Nascent efforts have organically sprung up in Palestinian communities worldwide by various activists, academics, businesspeople, and social, political, and community organizers. Palestinians of every kind are gathering in our small communities and across the various spaces in the world—are coming together to grieve, but more importantly, to organize ourselves. These efforts are grassroots and somewhat disjointed, but they must be encouraged, nurtured, and accelerated. What unites these efforts is our shared refusal to be erased, physically and psychologically and our recognition of the urgent need to organize our work and to represent ourselves.
So, what does that mean? History teaches us that our survival as a people is not a given end, but one that must be hard fought and won.
For many Palestinians I’ve spoken with over the past nineteen months, both in intimate gatherings and in more public fora, the lesson is one we’ve all learned before—we must have an honest political reckoning with ourselves.

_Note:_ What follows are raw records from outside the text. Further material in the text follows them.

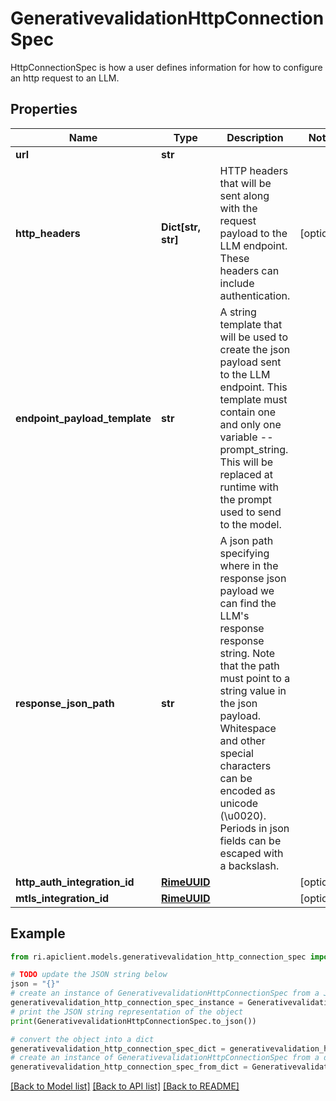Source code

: # GenerativevalidationHttpConnectionSpec

HttpConnectionSpec is how a user defines information for how to configure an http request to an LLM.

## Properties

Name | Type | Description | Notes
------------ | ------------- | ------------- | -------------
**url** | **str** |  | 
**http_headers** | **Dict[str, str]** | HTTP headers that will be sent along with the request payload to the LLM endpoint. These headers can include authentication. | [optional] 
**endpoint_payload_template** | **str** | A string template that will be used to create the json payload sent to the LLM endpoint. This template must contain one and only one variable -- prompt_string. This will be replaced at runtime with the prompt used to send to the model. | 
**response_json_path** | **str** | A json path specifying where in the response json payload we can find the LLM&#39;s response response string. Note that the path must point to a string value in the json payload. Whitespace and other special characters can be encoded as unicode (\\u0020). Periods in json fields can be escaped with a backslash. | 
**http_auth_integration_id** | [**RimeUUID**](RimeUUID.md) |  | [optional] 
**mtls_integration_id** | [**RimeUUID**](RimeUUID.md) |  | [optional] 

## Example

```python
from ri.apiclient.models.generativevalidation_http_connection_spec import GenerativevalidationHttpConnectionSpec

# TODO update the JSON string below
json = "{}"
# create an instance of GenerativevalidationHttpConnectionSpec from a JSON string
generativevalidation_http_connection_spec_instance = GenerativevalidationHttpConnectionSpec.from_json(json)
# print the JSON string representation of the object
print(GenerativevalidationHttpConnectionSpec.to_json())

# convert the object into a dict
generativevalidation_http_connection_spec_dict = generativevalidation_http_connection_spec_instance.to_dict()
# create an instance of GenerativevalidationHttpConnectionSpec from a dict
generativevalidation_http_connection_spec_from_dict = GenerativevalidationHttpConnectionSpec.from_dict(generativevalidation_http_connection_spec_dict)
```
[[Back to Model list]](../README.md#documentation-for-models) [[Back to API list]](../README.md#documentation-for-api-endpoints) [[Back to README]](../README.md)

To survive this attack on us, we cannot remain isolated individuals, for our destruction relies on our continued fragmentation. To endure and succeed as a people, as a nation, we must ensure our narrative, our story, is clear and unified. We must work to re-organize ourselves and rebuild our political institutions. We must reinvigorate our cultural and political actions to support one another and restitch our fragmented identity into our one, shared, collective mosaic. We must as a people turn inward and reconstitute ourselves in a way that allows us to have a clear plan for our liberation.
We are one people, with a shared history and culture, steeped in the land and in the language. Our unity is strengthened by the recognition of the hardships we have each lived in our respective realities: the challenges of Palestinian refugees; of those who remained in our lands and have felt the weight of the daily colonial oppression, whether as citizens or as occupied residents; the challenges faced by Palestinians in the diaspora in neighboring Arab states, or in the far reaches of North and South America, Africa and Europe. Yet, no matter the variance in experience, the bond among our people and to our land has not been defeated.
Our history is one and our political struggle is shared; we must ensure that our future is a shared one as well. We must strive for communal institutional rebuilding with a new generation leading, armed with the knowledge and lessons of the past, a collective identity, and a united vision for a brighter future. We seek principled leadership and institutions to represent all Palestinians: one people, one land, one voice in the struggle for freedom, justice and dignity. For here we shall remain.

Lina Fattom
A Palestinian-American lawyer from Nahf village in the Galilee. She is a former legal advisor on final status issues and has previously worked as a regional researcher with Amnesty International, with local human rights and community organizations, and has advised on international humanitarian law and third-party responsibility to multiple governments and INGOs with operations in conflict areas.